The CSP2 project puts forward an alternative heat transfer fluid (HTF) for concentrating solar power (CSP) plants. We propose to use dense gas-particle suspensions -DPS- (approximately 50% of solid) in tubes as HTF; these tubes set in a bundle constitute the solar absorber (receiver), placed at the top of a central receiver CSP system. This new HTF behaves like a liquid although it permits to extend working temperatures at temperature higher than 550°C; moreover, it may be used as an energy storage medium because of its good thermal capacity. It is composed of any particulate mineral standing high temperature, thus deeply reducing the environmental impact and addressing the safety concern in comparison with standard HTF. Finally, it can be easily produced in high quantities without any chemical process development.

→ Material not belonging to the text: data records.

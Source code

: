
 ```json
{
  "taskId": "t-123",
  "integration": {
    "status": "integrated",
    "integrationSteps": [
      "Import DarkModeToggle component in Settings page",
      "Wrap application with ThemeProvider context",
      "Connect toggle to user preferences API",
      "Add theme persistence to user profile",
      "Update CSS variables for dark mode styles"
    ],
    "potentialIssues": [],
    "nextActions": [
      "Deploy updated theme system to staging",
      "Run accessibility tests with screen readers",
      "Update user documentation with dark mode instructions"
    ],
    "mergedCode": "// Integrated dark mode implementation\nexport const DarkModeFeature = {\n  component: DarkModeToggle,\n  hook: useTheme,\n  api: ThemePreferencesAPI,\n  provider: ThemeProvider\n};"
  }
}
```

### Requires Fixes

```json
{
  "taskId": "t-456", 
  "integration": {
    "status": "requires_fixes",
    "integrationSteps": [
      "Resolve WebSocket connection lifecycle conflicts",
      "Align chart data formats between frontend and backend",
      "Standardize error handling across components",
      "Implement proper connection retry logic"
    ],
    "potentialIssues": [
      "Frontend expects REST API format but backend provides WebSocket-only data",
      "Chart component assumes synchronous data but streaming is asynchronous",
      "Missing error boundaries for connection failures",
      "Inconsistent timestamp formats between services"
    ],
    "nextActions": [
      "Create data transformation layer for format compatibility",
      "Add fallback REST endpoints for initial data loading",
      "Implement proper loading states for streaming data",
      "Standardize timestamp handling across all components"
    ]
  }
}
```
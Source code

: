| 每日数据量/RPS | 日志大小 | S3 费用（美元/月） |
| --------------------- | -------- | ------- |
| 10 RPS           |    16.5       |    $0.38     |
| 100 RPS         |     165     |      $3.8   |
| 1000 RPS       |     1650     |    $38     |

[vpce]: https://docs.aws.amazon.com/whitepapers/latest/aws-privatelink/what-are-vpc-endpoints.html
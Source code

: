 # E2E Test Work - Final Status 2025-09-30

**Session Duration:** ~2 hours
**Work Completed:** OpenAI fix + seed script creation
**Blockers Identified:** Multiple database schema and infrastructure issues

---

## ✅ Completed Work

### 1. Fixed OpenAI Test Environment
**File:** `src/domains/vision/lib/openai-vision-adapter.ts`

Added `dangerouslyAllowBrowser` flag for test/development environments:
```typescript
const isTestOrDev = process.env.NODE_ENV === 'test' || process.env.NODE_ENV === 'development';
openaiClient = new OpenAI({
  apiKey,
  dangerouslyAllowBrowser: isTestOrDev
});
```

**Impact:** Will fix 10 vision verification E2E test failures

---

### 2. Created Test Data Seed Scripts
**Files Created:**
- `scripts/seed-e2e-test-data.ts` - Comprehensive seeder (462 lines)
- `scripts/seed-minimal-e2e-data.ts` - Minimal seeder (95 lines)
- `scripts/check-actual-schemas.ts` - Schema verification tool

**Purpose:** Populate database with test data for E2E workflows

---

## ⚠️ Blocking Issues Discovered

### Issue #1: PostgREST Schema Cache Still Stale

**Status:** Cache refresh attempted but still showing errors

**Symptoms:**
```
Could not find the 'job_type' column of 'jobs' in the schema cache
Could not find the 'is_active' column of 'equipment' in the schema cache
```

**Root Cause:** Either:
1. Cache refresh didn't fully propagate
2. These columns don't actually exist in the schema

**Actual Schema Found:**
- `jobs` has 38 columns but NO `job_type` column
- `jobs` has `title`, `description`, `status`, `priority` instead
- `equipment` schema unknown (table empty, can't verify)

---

Eight partners with complementary capabilities will work together in order to reach the project goals. They are 5 top-ranked public research organisations and universities and 3 private companies (including 2 SMEs), well established and specialized in electricity production from concentrated solar energy, high temperature gas-solid reactors, and solid handling, respectively.

In the frame of the project, a 100-150 kWth pilot loop will be designed, constructed and tested at the focus of the CNRS solar furnace in Odeillo, France. The main target for the innovative solar receiver is to deliver hot DSP in the temperature range 500°C-750°C for solid mass flow rate varying from 1 to 2 tons/h with a 70% thermal efficiency.

Finally, the global system will be analyzed and scale-up will be proposed toward industrial CSP facilities (10-50 MWe). Economic assessment will allow comparing this new technology to the molten salt one.